Andy, my feelings exactly. Seems that the AMA would pick this up and carry it forward. I wish that all that are indifferent, or worse, antagonistic, wouel realize that all they kill by carelessness are someone's loved one, Son, Daughter, Wive, Husband, Grand Pa, Grand Ma, Fiancee, Father, Mother, Doctor, Boss, Worker, Minister, Provider, or in other words, human.
Some years back, a very large woman in a Buick apparently became infuriated with me when I accelerated onto the freeway from an on ramp, filling a slot that she had apparently felt was hers from a far lane. I had not seen her until I was going down the highway and then noticed her glares, as she paced me. Then the traffic of the various lanes ebbed and flowed, and I forgot about the Buick.
When I later exited, she came from behind two or three cars on the shoulder and forced me into the left curb so she could squeeze by, which really startled me. I had forgotten the earlier glaring. She would have hit me if I had not moved to the curb.
She raced ahead but a block or so later got caught at a red light which I came ambling up to, in the lane to her left.
She stared ahead and was actually hyperventilating as her chest heaved and her grip on the steering wheel was flexing the wheel. I watched from well behind to see where she pulled off in case there was a later altercation. I do not know if I ever had seen her before or what the provocation was, unless it was simply just me being on a motorcycle, which she obviously would never fit on.
It is nice to forget these things as not normal. It does increase the reason to be cautious of unusual actions by drivers, however.

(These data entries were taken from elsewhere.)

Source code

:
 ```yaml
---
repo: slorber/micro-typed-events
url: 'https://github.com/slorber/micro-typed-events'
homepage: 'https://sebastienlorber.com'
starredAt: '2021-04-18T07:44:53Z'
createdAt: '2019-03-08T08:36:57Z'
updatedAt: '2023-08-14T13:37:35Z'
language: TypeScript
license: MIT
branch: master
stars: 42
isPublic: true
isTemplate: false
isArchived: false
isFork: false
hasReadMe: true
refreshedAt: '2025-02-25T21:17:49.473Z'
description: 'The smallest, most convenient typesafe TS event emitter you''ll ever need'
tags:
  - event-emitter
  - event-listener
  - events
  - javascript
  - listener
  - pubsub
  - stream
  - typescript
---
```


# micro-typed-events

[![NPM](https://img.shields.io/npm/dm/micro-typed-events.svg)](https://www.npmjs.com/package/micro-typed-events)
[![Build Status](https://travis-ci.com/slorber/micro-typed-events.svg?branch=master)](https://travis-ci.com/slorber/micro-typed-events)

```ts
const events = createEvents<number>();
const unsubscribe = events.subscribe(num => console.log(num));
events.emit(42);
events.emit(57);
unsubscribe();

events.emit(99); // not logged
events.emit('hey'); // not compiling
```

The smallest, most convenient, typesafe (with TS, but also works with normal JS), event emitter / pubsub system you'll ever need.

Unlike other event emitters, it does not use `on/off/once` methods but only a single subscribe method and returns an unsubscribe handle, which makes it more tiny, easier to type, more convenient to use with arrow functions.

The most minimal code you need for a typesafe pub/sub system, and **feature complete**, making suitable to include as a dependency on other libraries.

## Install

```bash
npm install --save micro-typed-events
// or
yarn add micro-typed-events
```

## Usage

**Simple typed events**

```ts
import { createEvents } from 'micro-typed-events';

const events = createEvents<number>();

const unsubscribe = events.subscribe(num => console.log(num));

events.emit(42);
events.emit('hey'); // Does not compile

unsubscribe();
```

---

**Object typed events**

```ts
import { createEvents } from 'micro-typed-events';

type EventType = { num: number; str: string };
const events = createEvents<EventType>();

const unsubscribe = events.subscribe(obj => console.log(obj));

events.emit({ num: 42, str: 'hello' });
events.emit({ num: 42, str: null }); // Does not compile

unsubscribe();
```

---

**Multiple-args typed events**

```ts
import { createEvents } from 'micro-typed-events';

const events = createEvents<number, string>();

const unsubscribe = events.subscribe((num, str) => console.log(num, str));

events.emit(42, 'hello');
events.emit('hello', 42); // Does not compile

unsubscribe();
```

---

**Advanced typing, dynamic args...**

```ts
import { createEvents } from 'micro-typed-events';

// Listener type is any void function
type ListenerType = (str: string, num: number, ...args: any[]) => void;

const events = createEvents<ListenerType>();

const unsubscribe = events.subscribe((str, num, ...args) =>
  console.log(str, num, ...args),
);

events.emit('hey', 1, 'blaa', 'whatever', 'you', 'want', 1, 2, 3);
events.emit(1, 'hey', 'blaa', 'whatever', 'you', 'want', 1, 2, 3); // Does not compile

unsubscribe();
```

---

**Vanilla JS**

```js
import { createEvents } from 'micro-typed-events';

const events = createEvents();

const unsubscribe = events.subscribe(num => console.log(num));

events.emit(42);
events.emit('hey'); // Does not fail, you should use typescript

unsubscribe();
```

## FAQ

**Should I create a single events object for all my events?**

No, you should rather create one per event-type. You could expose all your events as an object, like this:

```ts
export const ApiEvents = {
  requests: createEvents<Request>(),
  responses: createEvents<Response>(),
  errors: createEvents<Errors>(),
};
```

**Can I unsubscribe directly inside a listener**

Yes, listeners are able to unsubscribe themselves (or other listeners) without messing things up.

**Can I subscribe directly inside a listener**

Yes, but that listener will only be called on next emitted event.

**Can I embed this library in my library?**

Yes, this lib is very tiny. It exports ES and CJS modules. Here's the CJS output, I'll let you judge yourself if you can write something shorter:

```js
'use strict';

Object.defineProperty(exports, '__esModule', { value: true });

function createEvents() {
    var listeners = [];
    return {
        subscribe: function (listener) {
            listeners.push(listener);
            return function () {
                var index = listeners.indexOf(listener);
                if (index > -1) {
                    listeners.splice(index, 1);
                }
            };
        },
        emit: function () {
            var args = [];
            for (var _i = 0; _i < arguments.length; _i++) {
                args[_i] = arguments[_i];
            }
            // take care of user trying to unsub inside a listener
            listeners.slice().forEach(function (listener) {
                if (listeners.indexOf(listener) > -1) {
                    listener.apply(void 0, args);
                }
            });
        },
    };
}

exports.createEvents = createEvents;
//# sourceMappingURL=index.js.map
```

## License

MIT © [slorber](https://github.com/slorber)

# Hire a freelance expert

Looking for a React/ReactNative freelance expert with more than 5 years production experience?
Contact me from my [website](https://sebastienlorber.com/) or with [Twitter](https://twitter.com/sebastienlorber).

Statistics are beginning to show that drivers do in fact "see" bikes, assuming reasonable vision and no obstructions or other impairments.
The statement made by many that they “did not see the motorcycle“ is being closely examined and early data suggests this is not necessarily accurate. In most cases, the motorist did see the bike but failed to "perceive" it and take reasonable action to prevent an accident.

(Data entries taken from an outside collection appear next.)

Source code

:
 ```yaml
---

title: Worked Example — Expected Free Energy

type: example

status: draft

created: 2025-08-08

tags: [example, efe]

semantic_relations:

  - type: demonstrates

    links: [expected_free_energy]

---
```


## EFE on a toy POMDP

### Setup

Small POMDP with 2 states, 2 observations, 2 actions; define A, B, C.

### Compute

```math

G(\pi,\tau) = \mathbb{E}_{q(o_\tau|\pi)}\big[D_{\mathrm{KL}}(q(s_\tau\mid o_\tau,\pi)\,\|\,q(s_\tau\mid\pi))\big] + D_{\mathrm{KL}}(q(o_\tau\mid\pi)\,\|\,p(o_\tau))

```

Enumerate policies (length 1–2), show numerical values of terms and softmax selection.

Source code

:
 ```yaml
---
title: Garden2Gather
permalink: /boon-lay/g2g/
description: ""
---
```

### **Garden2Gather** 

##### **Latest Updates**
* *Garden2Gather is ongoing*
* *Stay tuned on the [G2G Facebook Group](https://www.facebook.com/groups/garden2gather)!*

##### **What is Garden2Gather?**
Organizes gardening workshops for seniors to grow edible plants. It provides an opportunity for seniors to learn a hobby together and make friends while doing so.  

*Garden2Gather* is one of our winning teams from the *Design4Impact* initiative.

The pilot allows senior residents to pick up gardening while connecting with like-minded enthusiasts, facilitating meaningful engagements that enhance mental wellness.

The theory being advanced may also help to explain why motorists routinely collide with other cars, trucks, emergency vehicles with lights and sirens, as well as trains, buildings, and other objects. It should also help motorcyclists understand why, after taking measures to increase their own visibility, are still being hit.

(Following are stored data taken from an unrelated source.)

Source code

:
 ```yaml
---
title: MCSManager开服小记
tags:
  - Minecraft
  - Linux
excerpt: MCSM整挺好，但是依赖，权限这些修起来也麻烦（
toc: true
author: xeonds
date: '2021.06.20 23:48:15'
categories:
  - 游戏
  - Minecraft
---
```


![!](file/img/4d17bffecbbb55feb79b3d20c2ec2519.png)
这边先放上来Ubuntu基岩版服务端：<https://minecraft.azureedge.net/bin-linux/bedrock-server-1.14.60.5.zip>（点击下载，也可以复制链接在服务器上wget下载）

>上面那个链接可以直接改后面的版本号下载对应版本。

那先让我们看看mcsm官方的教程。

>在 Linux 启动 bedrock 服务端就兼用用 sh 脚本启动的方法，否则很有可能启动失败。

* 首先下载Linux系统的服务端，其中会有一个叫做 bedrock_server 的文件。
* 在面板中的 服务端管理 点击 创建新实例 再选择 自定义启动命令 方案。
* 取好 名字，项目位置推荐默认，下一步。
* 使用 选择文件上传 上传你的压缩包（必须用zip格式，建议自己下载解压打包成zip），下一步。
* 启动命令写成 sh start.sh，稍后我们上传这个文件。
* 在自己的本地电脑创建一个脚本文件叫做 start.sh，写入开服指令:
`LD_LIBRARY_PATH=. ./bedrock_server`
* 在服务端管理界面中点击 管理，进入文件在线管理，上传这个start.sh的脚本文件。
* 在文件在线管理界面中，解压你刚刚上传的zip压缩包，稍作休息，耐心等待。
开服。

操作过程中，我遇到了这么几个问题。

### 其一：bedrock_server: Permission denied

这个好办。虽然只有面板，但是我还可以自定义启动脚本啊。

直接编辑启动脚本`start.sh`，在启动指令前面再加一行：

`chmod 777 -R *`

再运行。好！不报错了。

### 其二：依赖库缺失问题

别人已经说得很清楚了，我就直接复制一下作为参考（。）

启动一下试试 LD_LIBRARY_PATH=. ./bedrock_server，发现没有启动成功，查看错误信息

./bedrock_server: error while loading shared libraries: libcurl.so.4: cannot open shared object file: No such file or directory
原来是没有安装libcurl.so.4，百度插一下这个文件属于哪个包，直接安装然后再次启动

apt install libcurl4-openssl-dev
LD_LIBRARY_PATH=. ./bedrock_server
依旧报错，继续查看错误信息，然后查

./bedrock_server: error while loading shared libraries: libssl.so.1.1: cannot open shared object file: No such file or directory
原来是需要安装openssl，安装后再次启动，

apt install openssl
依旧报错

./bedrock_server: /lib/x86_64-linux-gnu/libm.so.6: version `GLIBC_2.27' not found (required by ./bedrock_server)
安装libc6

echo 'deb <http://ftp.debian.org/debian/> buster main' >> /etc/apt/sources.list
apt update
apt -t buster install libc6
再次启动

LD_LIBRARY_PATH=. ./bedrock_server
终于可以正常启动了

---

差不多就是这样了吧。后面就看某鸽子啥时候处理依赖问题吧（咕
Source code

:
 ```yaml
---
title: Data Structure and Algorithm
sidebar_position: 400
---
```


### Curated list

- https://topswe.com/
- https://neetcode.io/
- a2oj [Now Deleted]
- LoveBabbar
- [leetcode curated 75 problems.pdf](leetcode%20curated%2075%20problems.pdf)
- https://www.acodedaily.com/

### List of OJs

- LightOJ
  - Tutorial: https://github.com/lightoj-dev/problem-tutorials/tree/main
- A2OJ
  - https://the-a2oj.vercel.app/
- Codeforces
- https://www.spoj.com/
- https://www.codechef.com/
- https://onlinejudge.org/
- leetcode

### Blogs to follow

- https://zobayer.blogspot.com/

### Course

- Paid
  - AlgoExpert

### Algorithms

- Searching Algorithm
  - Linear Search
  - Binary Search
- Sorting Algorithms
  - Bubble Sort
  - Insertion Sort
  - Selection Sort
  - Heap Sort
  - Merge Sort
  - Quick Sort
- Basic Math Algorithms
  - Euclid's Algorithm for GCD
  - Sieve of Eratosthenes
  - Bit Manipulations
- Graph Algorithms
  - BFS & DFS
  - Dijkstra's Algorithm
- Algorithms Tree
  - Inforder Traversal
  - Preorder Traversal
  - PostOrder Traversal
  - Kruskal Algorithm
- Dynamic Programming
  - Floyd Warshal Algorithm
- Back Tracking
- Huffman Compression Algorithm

I'm aware of an individual that's currently assembling this data and plans on testifying before Congress on this very point.
But don’t stop what you’re doing to maximize your presence on the road...do understand that it may not be sufficient to completely protect you.
We are talking in the vernacular here. Substitue the word see with notice and I think we have agreement.
However, it is in part conditioned, in my opinion. The more ominous an object on a collioion course, the more it will likely be noticed.
A car is a blob stitting on two posts to the subconcious mind. A truck is a big blob sitting on two big thick posts. Being hit with it carries a much bigger fear factor.
A motorcycle is a small blob sitting on a single small post and might also be a palm tree to the inattentive mind.
Outboard lights tend to give the blob substance.
Pulling a trailer or riding a trike has the blob a little bigger and it is sitting on three posts which is not an everyday sight and will cause some movement toward conciousness.
A motorcycle with a single headlight is not seen by the OTL brain as a vehicle and its approach is more difficult to detect because of fhe way our stereroptican vision works.
The pain associated with being hit by a truck wakes the OTL brain by association. A vigorous campaign with heavy (painful) punishment will start to waken the OTL brain, much in the way the sight of a scorpion does over a leaf on the floor.
Without collective effort, this is likely going to be hard to win, as the judges sense a smaller voting public as do the other politicians, in the portion that ride versus drive.
AMA resources effecting a few big wins in liability lawsuits in negligent driving deaths of motorcylists that strike some fear in the average indifferent driving public will be very helpful. Continued back page clippings indicating that it was alright to kill a biker because he was hard to see will promote even more indifference.
I came upon a biker down with his leg bones sticking out through his jeans and the woman that pulled out and hit him was being comforted by several bystanders while the biker writhed in pain laying in the street, alone, beside his Yamaha utilliity bike with its lights still burning. It was enough to make anyone sick and me very angry. I stood helplessly by the biker waiting for the ambulance and police. A bicyclist said that the biker was the only vehicle in the three lanes eastbound, totally visible.
She hit him with her front bumper which was dislocated from her car by the impact.